What Does It Mean For My Business?
First and foremost, Facebook Graph Search should help increase ease of discovery, and reach for your business page. It will help gather information about your customers more quickly and easily with the opportunity to better target them, and help you understand your market.
By connecting users and ‘social objects’ Graph Search will help translate meaning from Facebook’s social graph; and it is likely to be used to find employment, find people to date (as well as places they might like to go on a date), and discover new things based on the results.
Facebook’s director for Small Business, Dan Levy, says that the site tool could help over 13 million small businesses get discovered, eventually linking it into Facebook mobile and the ‘nearby’ function.
Reputation Management
How will information such as this becoming so easily accessible affect your business reputation? If your staff aren’t guarding their Facebook privacy closely, you may run into problems…
This could land you with some seriously bad PR in next to no time.
How many people will decide to Unlike you, not bring their car to your carwash anymore, or make a formal complaint, when they see clear as day that the staff like racism? What is that going to do for business?
If you have previously Liked something/added a photo/posted a comment you thought was funny at the time but maybe isn’t so funny when your boss/your employees/the whole world can see it, now is the time to change your privacy settings.
Businesses with Multiple Locations and Graph Search
For a long time many multi-location businesses have filtered all their traffic to a central brand page; one page to rule them all.
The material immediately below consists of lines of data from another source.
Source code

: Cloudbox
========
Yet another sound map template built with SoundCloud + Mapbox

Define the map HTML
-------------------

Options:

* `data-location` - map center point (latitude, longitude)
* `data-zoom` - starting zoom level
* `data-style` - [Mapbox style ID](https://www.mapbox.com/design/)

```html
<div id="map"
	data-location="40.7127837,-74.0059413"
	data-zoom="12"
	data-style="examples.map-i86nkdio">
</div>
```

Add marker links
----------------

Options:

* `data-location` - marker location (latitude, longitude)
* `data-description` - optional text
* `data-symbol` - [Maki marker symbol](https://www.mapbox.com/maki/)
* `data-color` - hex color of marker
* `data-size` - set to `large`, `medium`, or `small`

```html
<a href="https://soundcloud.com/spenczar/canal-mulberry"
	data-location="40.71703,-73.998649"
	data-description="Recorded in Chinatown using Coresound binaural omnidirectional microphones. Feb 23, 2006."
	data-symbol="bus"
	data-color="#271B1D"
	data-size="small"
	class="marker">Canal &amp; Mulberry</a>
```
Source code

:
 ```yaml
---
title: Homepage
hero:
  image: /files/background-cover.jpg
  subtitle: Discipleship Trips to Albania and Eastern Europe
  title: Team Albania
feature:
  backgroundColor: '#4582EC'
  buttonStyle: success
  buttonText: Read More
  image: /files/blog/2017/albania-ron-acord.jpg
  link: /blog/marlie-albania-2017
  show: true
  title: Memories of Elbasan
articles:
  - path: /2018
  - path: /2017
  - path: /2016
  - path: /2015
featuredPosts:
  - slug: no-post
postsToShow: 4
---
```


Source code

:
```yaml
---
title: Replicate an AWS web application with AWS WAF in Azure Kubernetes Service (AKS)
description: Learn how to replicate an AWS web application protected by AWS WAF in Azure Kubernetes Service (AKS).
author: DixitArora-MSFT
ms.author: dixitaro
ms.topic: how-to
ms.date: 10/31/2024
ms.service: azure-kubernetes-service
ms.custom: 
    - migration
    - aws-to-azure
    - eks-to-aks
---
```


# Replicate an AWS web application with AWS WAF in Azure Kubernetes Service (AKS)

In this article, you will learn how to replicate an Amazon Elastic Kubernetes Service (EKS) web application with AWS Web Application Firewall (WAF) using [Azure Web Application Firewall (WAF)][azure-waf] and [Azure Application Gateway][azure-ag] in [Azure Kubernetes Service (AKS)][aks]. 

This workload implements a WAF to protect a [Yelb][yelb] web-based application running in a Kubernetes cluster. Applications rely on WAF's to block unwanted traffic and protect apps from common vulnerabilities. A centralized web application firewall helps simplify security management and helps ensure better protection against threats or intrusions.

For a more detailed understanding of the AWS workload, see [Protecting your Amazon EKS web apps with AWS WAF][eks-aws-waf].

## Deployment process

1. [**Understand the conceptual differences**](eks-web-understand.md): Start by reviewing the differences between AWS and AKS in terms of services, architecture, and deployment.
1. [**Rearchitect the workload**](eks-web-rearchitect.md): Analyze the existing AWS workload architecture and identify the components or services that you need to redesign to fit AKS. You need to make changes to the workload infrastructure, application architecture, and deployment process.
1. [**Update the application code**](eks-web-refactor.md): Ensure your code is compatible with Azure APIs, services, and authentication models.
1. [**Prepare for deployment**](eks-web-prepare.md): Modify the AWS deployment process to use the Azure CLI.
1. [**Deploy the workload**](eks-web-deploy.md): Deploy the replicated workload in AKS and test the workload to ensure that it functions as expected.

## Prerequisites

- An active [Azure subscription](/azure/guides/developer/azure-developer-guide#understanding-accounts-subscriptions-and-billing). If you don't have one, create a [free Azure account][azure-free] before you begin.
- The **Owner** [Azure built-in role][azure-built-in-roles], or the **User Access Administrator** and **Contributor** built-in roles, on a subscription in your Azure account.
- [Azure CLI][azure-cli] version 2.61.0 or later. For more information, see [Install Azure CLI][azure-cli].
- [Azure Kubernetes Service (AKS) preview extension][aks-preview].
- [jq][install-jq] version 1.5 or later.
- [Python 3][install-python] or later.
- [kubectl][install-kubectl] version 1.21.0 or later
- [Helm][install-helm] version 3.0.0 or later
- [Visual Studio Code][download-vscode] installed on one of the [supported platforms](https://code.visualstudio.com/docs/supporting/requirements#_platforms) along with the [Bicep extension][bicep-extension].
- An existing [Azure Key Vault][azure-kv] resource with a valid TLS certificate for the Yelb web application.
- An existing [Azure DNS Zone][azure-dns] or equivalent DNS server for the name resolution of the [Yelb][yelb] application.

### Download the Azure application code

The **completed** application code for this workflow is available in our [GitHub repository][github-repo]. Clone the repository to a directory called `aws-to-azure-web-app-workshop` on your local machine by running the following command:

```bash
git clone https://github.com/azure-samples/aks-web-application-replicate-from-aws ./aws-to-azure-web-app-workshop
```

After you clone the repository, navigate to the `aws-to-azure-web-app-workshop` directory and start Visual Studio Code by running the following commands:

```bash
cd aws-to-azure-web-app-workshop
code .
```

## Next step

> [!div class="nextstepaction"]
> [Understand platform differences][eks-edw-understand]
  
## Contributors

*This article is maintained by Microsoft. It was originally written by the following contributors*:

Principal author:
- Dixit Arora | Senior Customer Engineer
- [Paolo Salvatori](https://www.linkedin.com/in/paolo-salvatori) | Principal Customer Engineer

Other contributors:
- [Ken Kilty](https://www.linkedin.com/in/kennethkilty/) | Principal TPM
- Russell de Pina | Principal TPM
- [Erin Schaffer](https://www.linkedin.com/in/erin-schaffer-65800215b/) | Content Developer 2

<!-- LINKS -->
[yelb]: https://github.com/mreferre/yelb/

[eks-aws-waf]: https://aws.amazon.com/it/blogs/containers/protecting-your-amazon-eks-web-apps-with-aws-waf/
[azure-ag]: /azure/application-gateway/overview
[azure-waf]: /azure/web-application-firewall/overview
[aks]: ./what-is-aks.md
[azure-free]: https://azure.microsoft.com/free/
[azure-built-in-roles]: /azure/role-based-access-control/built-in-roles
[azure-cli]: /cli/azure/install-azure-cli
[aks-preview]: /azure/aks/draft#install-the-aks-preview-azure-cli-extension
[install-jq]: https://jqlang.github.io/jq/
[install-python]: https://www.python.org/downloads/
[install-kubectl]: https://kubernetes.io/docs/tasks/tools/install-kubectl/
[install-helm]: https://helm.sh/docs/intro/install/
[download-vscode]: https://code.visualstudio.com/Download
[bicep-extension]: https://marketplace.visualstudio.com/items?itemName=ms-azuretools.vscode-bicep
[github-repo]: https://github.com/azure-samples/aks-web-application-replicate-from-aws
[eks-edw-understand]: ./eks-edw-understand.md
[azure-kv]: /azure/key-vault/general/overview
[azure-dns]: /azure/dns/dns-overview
The automatically created location pages have served little purpose. Well that all changes now. Local Facebook pages and their location to users and other businesses is paramount here. Users may engage with the Wagamama brand page for example, but they won’t be visiting the Head Office, they will be visiting the restaurant closest to them, which in many cases for Wagamama and for most multi-location companies has not been utilised.
Local pages appear to be just as important as main brand pages as far as Facebook is concerned, and they need to be created and maintained in the same manner, though probably to a lesser extent. (There’s nothing to get users clicking Unlike quicker than bombarding them with messages every day).
Hubspot reported in December that Facebook were enabling local business pages in Facebook mobile, allowing users to search and find businesses ‘nearby’. The element closest to this in mobile used to only allow users to see when friends check-in to locations nearby. This has now been expanded to include a ‘nearby’ tab showing local pages, making it imperative to have a presence locally on Facebook.
Recruitment
With any change such as this recruiters are usually among the first to explore the new possibilities it creates. Facebook Graph Search allows longer, more niche search terms, thus making it easier for anyone looking for a new employee to trace individuals most likely to be a good fit by experience, level of education, and/or and culturally if that is what they are looking for.
It’s not that Facebook are trying to add a LinkedIn feel to the site, however it does create an opportunity for job seekers and recruiters to link up in a way not previously possible via Facebook.
Optimising For Facebook Graph Search
At the moment the tool is very young and functionality is limited, with no way to market to the masses once you have found them; but in time this will change.
Even at present the tool can be used to seek out basic correlations such as ‘people who Like [insert company page name] and live in [insert area]’, this should help you see in what geographical areas your page is strong and where improvement is needed.
Good housekeeping will help you gain the most form Facebook Graph Search…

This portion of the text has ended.